CBC or Complete Blood Count

A blood test for pregnancy is absolutely essential to find out whether your Red Blood Cells (RBCs), White Blood Cells (WBCs) and platelets are in the normal range. Less RBCs or a low haemoglobin count means that you’re anemic and need to be treated for the condition. Platelets play a vital role in stopping bleeding, which is significant during delivery. You just have to sit back while a medical professional draws out your blood. Squeamish about giving blood? Relax – this is easy-peasy. You’re going to be a mother soon and you’re not squeamish. You’ve got a baby coming soon and this is a piece of cake by comparison.

Tests for Sexually Transmitted Diseases

Blood samples will also be drawn to test for STDs like AIDS, Syphilis, Herpes and Hepatitis B and C. These tests are also absolutely essential because HIV and Syphillis have the ability to infect the baby directly in the womb while other infections like chlamydia can infect the baby as it is passing through the birth canal.

Test for Rh factor

Another important pregnancy test is the test for Rh factor in the mother’s as well as the father’s blood. The RH factor is a protein found on the surface of a Red Blood Cell. If it is present then it is said that the person is Rh-positive and vice versa. If the baby in the womb is Rh-positive and the mother is Rh-negative, then this can lead to a complication, since the mother’s immune system will treat the Rh factor in the baby’s blood as a foreign object and launch antibodies against this Rh-positive blood.

Ultrasound

The first ultrasound is probably the only test where you will actually be excited to undergo a test. That is because you and the father will finally be able to have a little peek at the little one. Many a hearts have melted just looking at that tiny flicker of a heartbeat. It will be a moment that you shall cherish for all your life.
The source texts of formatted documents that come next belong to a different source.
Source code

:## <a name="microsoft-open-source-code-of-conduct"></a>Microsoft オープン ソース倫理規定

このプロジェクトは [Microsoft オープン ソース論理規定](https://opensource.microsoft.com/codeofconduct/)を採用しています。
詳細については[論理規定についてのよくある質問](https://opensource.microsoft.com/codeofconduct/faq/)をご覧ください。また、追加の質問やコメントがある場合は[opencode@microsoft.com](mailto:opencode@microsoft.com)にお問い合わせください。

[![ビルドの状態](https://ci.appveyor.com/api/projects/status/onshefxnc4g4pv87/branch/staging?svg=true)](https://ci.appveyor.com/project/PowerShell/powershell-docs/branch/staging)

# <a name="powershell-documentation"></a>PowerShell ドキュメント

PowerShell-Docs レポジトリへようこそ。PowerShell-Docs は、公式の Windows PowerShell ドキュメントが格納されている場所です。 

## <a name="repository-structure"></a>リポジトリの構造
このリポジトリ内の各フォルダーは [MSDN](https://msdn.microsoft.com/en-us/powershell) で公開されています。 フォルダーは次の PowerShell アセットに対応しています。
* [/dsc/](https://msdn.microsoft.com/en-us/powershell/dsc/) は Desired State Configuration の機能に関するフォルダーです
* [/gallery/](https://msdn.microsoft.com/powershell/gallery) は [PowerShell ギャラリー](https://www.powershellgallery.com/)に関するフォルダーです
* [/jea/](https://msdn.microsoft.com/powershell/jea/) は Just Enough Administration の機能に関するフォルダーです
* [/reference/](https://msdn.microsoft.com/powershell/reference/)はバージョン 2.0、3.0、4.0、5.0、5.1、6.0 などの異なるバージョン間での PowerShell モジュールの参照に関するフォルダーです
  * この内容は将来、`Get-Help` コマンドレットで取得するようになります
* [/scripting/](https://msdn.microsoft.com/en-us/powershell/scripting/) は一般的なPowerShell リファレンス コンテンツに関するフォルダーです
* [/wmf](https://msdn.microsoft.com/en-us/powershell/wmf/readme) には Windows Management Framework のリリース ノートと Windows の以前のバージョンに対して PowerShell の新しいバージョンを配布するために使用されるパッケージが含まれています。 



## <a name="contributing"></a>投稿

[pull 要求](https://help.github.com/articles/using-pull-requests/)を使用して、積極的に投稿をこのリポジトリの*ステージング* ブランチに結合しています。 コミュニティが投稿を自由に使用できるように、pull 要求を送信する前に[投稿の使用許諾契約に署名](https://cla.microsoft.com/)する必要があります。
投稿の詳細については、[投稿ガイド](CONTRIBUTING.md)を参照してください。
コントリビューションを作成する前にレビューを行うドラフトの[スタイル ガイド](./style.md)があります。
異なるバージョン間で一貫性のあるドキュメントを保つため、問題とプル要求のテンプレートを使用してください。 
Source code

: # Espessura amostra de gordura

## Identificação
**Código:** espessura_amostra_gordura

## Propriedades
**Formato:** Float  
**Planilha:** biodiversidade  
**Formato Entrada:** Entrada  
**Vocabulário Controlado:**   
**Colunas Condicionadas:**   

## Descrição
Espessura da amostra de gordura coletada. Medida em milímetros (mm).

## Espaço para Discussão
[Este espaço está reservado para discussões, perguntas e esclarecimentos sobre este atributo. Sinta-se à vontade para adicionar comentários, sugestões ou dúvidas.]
The fetal ultrasound can also be valuable in determining a delivery date and finding out if the child is growing correctly.
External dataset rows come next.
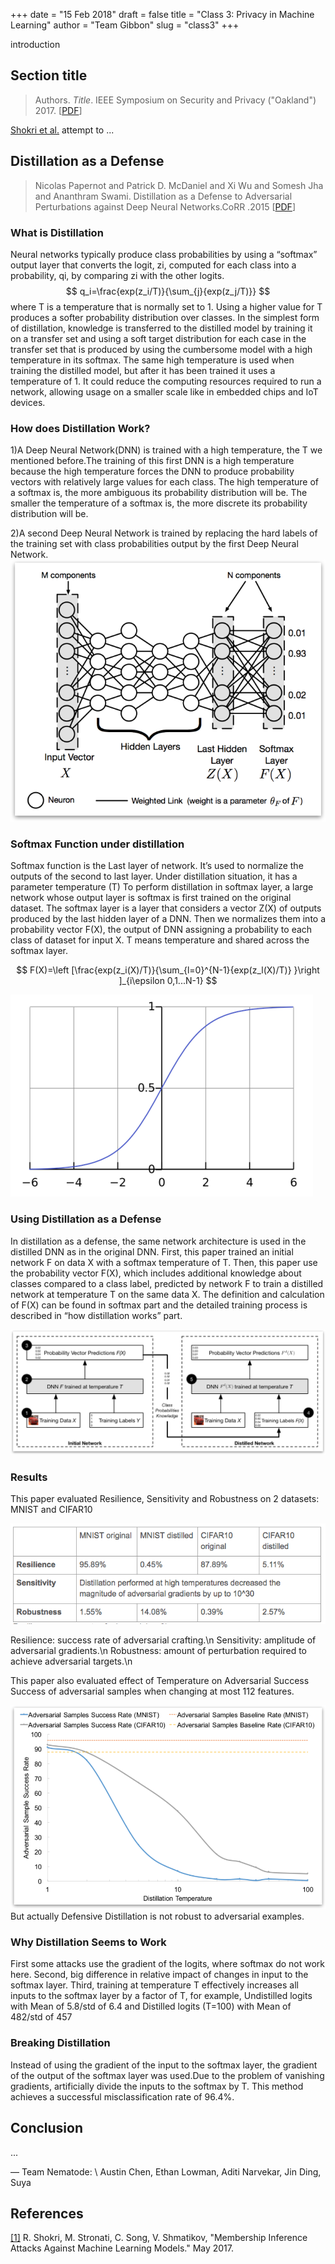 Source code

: +++
date = "15 Feb 2018"
draft = false
title = "Class 3: Privacy in Machine Learning"
author = "Team Gibbon"
slug = "class3"
+++

introduction

## Section title

> Authors. _Title_. IEEE Symposium on Security and Privacy ("Oakland") 2017. [[PDF](https://www.cs.cornell.edu/~shmat/shmat_oak17.pdf)]

[Shokri et al.](https://www.cs.cornell.edu/~shmat/shmat_oak17.pdf) attempt to ...

## Distillation as a Defense
> Nicolas Papernot and
               Patrick D. McDaniel and
               Xi Wu and
               Somesh Jha and
               Ananthram Swami. Distillation as a Defense to Adversarial Perturbations against Deep
               Neural Networks.CoRR .2015 [[PDF](https://arxiv.org/abs/1511.04508)]
 ### What is Distillation          

Neural networks typically produce class probabilities by using a “softmax” output layer that converts the logit, zi, computed for each class into a probability, qi, by comparing zi with the other logits.				
$$ q_i=\frac{exp(z_i/T)}{\sum_{j}{exp(z_j/T)}} $$
where T is a temperature that is normally set to 1. Using a higher value for T produces a softer probability distribution over classes. 
In the simplest form of distillation, knowledge is transferred to the distilled model by training it on a transfer set and using a soft target distribution for each case in the transfer set that is produced by using the cumbersome model with a high temperature in its softmax. The same high temperature is used when training the distilled model, but after it has been trained it uses a temperature of 1. It could reduce the computing resources required to run a network, allowing usage on a smaller scale like in embedded chips and IoT devices.

### How does Distillation Work?
1)A Deep Neural Network(DNN) is trained with a high temperature, the T we mentioned before.The training of this first DNN is a high temperature because the high temperature forces the DNN to produce probability vectors with relatively large values for each class. The high temperature of a softmax is, the more ambiguous its probability distribution will be. The smaller the temperature of a softmax is, the more discrete its probability distribution will be. 

2)A second Deep Neural Network is trained by replacing the hard labels of the training set with class probabilities output by the first Deep Neural Network.
![](https://github.com/jindingars/secML.github.io/blob/master/src/content/images/DNN.png )

### Softmax Function under distillation 
Softmax function is the Last layer of network. It’s used to normalize the outputs of the second to last layer. Under distillation situation, it has a parameter temperature (T)
To perform distillation in softmax layer, a large network whose output layer is softmax is first trained on the original dataset. The softmax layer is a layer that considers a vector Z(X) of outputs produced by the last hidden layer of a DNN. Then we normalizes them into a probability vector F(X), the output of DNN assigning a probability to each class of dataset for input X. T means temperature and shared across the softmax layer.

$$ F(X)=\left [\frac{exp(z_i(X)/T)}{\sum_{l=0}^{N-1}{exp(z_l(X)/T)}  }\right ]_{i\epsilon 0,1...N-1} $$

![](https://github.com/jindingars/secML.github.io/blob/master/src/content/images/softmax.png )

### Using Distillation as a Defense
In distillation as a defense, the same network architecture is used in the distilled DNN as in the original DNN. First, this paper trained an initial network F on data X with a softmax temperature of T. Then, this paper use the probability vector F(X), which includes additional knowledge about classes compared to a class label, predicted by network F to train a distilled network  at temperature T on the same data X. The definition and calculation of F(X) can be found in softmax part and  the detailed training process is described in “how distillation works” part. 

![](https://github.com/jindingars/secML.github.io/blob/master/src/content/images/defense.png )

### Results
This paper evaluated Resilience, Sensitivity and Robustness on 2 datasets: MNIST and CIFAR10

![](https://github.com/jindingars/secML.github.io/blob/master/src/content/images/table.png )
<div class="caption">
Resilience: success rate of adversarial crafting.\n
Sensitivity: amplitude of adversarial gradients.\n
Robustness: amount of perturbation required to achieve adversarial targets.\n
</div>

This paper also evaluated effect of Temperature on Adversarial Success
Success of adversarial samples when changing at most 112 features.

![](https://github.com/jindingars/secML.github.io/blob/master/src/content/images/res.png )
But actually Defensive Distillation is not robust to adversarial examples.

### Why Distillation Seems to Work
First some attacks use the gradient of the logits, where softmax do not work here. Second, big difference in relative impact of changes in input to the softmax layer. Third, training at temperature T effectively increases all inputs to the softmax layer by a factor of T, for example, Undistilled logits with Mean of 5.8/std of 6.4 and Distilled logits (T=100) with Mean of 482/std of 457
### Breaking Distillation
Instead of using the gradient of the input to the softmax layer, the gradient of the output of the softmax layer was used.Due to the problem of vanishing gradients, artificially divide the inputs to the softmax by T. This method achieves a successful misclassification rate of 96.4%.


## Conclusion

...

— Team Nematode: \\
Austin Chen, Ethan Lowman, Aditi Narvekar, Jin Ding, Suya

## References

[[1]](https://www.cs.cornell.edu/~shmat/shmat_oak17.pdf) R. Shokri, M. Stronati, C. Song, V. Shmatikov, "Membership Inference Attacks Against Machine Learning Models." May 2017.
Multiple Marker Screening Test

To detect the possibility of genetic disorders, multiple marker screening tests are carried out to detect chromosomal abnormalities like Down Syndrome and Turner Syndrome, among others. However, these tests offer an accuracy of only 64-70% leading to many cases of false positives. The doctor may also recommend Amniocentesis if he feels that the multiple marker test shows signs of an abnormal fetus. Amniocentesis is considered an invasive and a risky procedure that can only be carried out between the 18th and 20th weeks of pregnancy. But there is a much safer alternative to this test and that is called NIPT or Non-Invasive Prenatal Testing, detailed below.
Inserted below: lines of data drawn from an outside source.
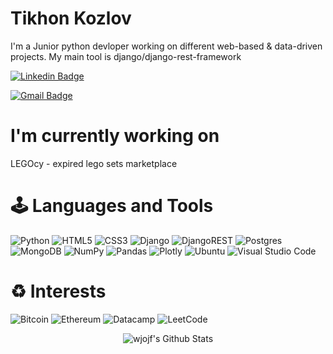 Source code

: # Tikhon Kozlov
I'm a Junior python devloper working on different web-based & data-driven projects. My main tool is django/django-rest-framework</p>

[![Linkedin Badge](https://img.shields.io/badge/-wjojf?style=flat&logo=Linkedin&logoColor=white&link=https://www.linkedin.com/in/tikhon-kozlov-2a5134252/)](https://www.linkedin.com/in/tikhon-kozlov-2a5134252/)

[![Gmail Badge](https://img.shields.io/badge/-tkozlov2003-c14438?style=flat&logo=Gmail&logoColor=white&link=mailto:tkozlov2003@gmail.com)](mailto:tkozlov2003@gmail.com)
 
  
# I'm currently working on
  <p>LEGOcy - expired lego sets marketplace</p>


# 🕹 Languages and Tools

![Python](https://img.shields.io/badge/python-3670A0?style=for-the-badge&logo=python&logoColor=ffdd54)
![HTML5](https://img.shields.io/badge/html5-%23E34F26.svg?style=for-the-badge&logo=html5&logoColor=white)
![CSS3](https://img.shields.io/badge/css3-%231572B6.svg?style=for-the-badge&logo=css3&logoColor=white)
![Django](https://img.shields.io/badge/django-%23092E20.svg?style=for-the-badge&logo=django&logoColor=white)
![DjangoREST](https://img.shields.io/badge/DJANGO-REST-ff1709?style=for-the-badge&logo=django&logoColor=white&color=ff1709&labelColor=gray)
![Postgres](https://img.shields.io/badge/postgres-%23316192.svg?style=for-the-badge&logo=postgresql&logoColor=white)
![MongoDB](https://img.shields.io/badge/MongoDB-%234ea94b.svg?style=for-the-badge&logo=mongodb&logoColor=white)
![NumPy](https://img.shields.io/badge/numpy-%23013243.svg?style=for-the-badge&logo=numpy&logoColor=white)
![Pandas](https://img.shields.io/badge/pandas-%23150458.svg?style=for-the-badge&logo=pandas&logoColor=white)
![Plotly](https://img.shields.io/badge/Plotly-%233F4F75.svg?style=for-the-badge&logo=plotly&logoColor=white)
![Ubuntu](https://img.shields.io/badge/Ubuntu-E95420?style=for-the-badge&logo=ubuntu&logoColor=white)
![Visual Studio Code](https://img.shields.io/badge/Visual%20Studio%20Code-0078d7.svg?style=for-the-badge&logo=visual-studio-code&logoColor=white)
  
# ♻️ Interests 

![Bitcoin](https://img.shields.io/badge/Bitcoin-000?style=for-the-badge&logo=bitcoin&logoColor=white)
![Ethereum](https://img.shields.io/badge/Ethereum-3C3C3D?style=for-the-badge&logo=Ethereum&logoColor=white)
![Datacamp](https://img.shields.io/badge/Datacamp-05192D?style=for-the-badge&logo=datacamp&logoColor=03E860)
![LeetCode](https://img.shields.io/badge/LeetCode-000000?style=for-the-badge&logo=LeetCode&logoColor=#d16c06)


  
<div align="center">

<img align="center" src="https://github-readme-stats.vercel.app/api?username=wjojf&include_all_commits=true&count_private=true&show_icons=true&line_height=20&title_color=7A7ADB&icon_color=2234AE&text_color=D3D3D3&bg_color=0,000000,130F40" alt="wjojf's Github Stats">

</div>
Non-Invasive Prenatal Testing (NIPT)

NIPT is the latest and most modern type of prenatal screening test that is essentially a DNA test for the fetus. Cell-free fetal DNA is measured from a simple blood draw from the mother’s arm. This can then be used to detect chromosomal abnormalities in the fetus like Down Syndrome and other genetic anomalies. NIPT is completely non-invasive, that means it does not put the pregnancy at risk as a simple blood draw from the mother’s arm is all that is required. The test may be done any time after the 10th week of pregnancy. MedGenome offers NIPT that can safely detect the possibility of genetic abnormalities in your baby with over 99.8% accuracy. You can book your test here. (link)

The list might look long and the tests might be taxing, but remember, there are two lives at stake here and the doctors have to do everything they can to ensure a smooth pregnancy and delivery. Happy testing!